PROBLEM DETAILS
Return the run of lines below that opens with the line containing "- 优化策略：减少请求次数、" and closes with the line containing "- 服务端渲染SSR，加快首屏渲染，利于SEO", keeping each one exact.

[Collected data]

- - -

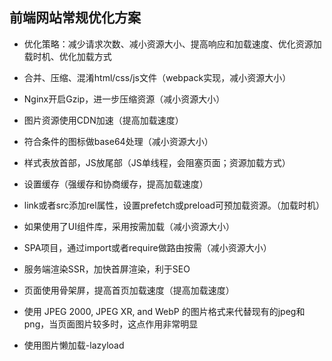 ## 前端网站常规优化方案

- 优化策略：减少请求次数、减小资源大小、提高响应和加载速度、优化资源加载时机、优化加载方式

- 合并、压缩、混淆html/css/js文件（webpack实现，减小资源大小）
- Nginx开启Gzip，进一步压缩资源（减小资源大小）
- 图片资源使用CDN加速（提高加载速度）
- 符合条件的图标做base64处理（减小资源大小）
- 样式表放首部，JS放尾部（JS单线程，会阻塞页面；资源加载方式）
- 设置缓存（强缓存和协商缓存，提高加载速度）
- link或者src添加rel属性，设置prefetch或preload可预加载资源。（加载时机）
- 如果使用了UI组件库，采用按需加载（减小资源大小）
- SPA项目，通过import或者require做路由按需（减小资源大小）
- 服务端渲染SSR，加快首屏渲染，利于SEO
- 页面使用骨架屏，提高首页加载速度（提高加载速度）
- 使用 JPEG 2000, JPEG XR, and WebP 的图片格式来代替现有的jpeg和png，当页面图片较多时，这点作用非常明显
- 使用图片懒加载-lazyload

- - -

TASK OUTPUT
- 优化策略：减少请求次数、减小资源大小、提高响应和加载速度、优化资源加载时机、优化加载方式

- 合并、压缩、混淆html/css/js文件（webpack实现，减小资源大小）
- Nginx开启Gzip，进一步压缩资源（减小资源大小）
- 图片资源使用CDN加速（提高加载速度）
- 符合条件的图标做base64处理（减小资源大小）
- 样式表放首部，JS放尾部（JS单线程，会阻塞页面；资源加载方式）
- 设置缓存（强缓存和协商缓存，提高加载速度）
- link或者src添加rel属性，设置prefetch或preload可预加载资源。（加载时机）
- 如果使用了UI组件库，采用按需加载（减小资源大小）
- SPA项目，通过import或者require做路由按需（减小资源大小）
- 服务端渲染SSR，加快首屏渲染，利于SEO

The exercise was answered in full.